CBJ — Ontario Finance Minister Charles Sousa has tabled a budget at Queen’s Park that includes billions of dollars in new spending and a $6.7-billion deficit.
Premier Kathleen Wynne is abandoning a balanced-budget pledge to spend even more money ahead of June’s election. Opposition parties say it’s a last-ditch desperate attempt to hold onto power.
Many of the government’s policies – notably, a plan to provide free child care to preschoolers – were announced in the days leading up to the budget. But the document still included several new proposals, including a change to personal income tax brackets.
Despite Ontario’s strong economic standing the level of debt continues to skyrocket. The net debt-to-GDP ratio is projected to hit 37% by the end of this fiscal year. However, over the next three years it will likely continue to go up, hitting nearly 39% by fiscal 2020-21.

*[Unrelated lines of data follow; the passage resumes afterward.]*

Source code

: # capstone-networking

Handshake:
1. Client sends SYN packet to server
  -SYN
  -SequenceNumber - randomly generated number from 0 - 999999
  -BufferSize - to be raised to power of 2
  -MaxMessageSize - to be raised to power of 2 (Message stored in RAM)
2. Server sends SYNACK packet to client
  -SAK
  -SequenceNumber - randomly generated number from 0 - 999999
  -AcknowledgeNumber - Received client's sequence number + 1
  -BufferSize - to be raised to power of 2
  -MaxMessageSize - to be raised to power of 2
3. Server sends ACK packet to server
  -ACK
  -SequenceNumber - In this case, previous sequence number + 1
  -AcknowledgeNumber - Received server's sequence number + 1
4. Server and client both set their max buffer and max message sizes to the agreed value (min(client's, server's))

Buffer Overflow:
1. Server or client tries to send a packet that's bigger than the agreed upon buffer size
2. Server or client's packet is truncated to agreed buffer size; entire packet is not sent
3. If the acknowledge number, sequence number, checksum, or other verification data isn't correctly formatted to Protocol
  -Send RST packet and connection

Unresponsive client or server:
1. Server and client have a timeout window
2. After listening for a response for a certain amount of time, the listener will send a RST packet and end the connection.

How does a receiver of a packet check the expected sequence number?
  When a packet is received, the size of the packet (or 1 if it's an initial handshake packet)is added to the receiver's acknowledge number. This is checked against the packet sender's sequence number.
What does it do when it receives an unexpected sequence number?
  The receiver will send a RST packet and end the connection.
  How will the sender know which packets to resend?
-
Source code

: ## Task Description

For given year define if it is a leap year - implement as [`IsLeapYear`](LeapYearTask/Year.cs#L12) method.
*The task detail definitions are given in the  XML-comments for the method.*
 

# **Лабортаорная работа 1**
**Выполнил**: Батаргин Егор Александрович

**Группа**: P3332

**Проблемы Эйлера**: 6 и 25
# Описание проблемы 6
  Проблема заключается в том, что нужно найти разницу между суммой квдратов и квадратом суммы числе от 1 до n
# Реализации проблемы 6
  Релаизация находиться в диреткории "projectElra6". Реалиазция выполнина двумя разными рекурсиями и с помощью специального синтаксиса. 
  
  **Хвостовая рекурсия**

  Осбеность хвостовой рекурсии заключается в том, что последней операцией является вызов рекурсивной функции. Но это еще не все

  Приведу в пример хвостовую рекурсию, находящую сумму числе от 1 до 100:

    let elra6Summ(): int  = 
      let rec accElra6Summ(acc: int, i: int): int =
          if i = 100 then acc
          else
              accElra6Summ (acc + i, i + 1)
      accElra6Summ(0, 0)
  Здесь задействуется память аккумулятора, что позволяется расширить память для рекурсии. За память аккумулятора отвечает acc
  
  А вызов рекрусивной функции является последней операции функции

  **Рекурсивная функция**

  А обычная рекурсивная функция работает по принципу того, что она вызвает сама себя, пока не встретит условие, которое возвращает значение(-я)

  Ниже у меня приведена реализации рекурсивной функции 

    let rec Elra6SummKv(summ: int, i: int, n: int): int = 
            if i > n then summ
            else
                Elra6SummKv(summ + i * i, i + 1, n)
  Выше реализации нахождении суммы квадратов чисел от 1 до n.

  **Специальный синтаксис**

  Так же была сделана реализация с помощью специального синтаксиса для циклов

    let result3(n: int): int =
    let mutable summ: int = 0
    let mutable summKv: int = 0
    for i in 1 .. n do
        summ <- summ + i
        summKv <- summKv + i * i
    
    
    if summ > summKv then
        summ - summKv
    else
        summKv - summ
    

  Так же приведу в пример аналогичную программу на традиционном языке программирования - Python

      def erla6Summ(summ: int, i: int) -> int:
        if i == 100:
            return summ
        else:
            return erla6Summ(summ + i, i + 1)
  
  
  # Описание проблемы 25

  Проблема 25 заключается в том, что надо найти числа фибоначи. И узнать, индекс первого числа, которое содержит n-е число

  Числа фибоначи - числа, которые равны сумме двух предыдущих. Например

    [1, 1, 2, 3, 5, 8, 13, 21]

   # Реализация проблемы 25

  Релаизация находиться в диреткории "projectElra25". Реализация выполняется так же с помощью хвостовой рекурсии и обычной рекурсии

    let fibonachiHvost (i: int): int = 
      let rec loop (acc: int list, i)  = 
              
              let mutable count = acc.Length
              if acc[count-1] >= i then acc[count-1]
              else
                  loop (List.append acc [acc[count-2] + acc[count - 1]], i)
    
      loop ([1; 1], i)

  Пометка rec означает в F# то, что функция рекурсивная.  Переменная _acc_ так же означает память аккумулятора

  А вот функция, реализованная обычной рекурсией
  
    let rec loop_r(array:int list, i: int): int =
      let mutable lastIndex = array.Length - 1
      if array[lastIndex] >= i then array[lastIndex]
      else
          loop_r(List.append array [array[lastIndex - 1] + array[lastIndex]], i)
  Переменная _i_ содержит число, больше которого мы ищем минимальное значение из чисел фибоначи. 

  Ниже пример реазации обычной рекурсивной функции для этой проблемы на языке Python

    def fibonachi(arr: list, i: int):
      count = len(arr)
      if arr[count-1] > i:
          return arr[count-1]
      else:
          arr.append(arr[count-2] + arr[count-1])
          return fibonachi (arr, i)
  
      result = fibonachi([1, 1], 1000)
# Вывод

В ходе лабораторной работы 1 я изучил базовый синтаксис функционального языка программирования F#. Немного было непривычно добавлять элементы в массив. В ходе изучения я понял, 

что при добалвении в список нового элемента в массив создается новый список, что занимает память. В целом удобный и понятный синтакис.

The government is proposing a new drug and dental program for those without extended health coverage. Starting next year it would cover up to 80% of prescription drug and dental expenses, to a maximum of $400 for a single person, $600 per couple and $700 for a family of four with two children. The program would cost taxpayers $800-million over three years.
The budget includes government forecasts on cannabis revenue. By 2021, the Ontario government expects to be making $215-million a year from sales through the Ontario Cannabis Retail Corporation and Ontario’s portion of federal taxes on cannabis.
The Toronto Region Board of Trade gave the budget a C- rating.
CBJ ranks it a D.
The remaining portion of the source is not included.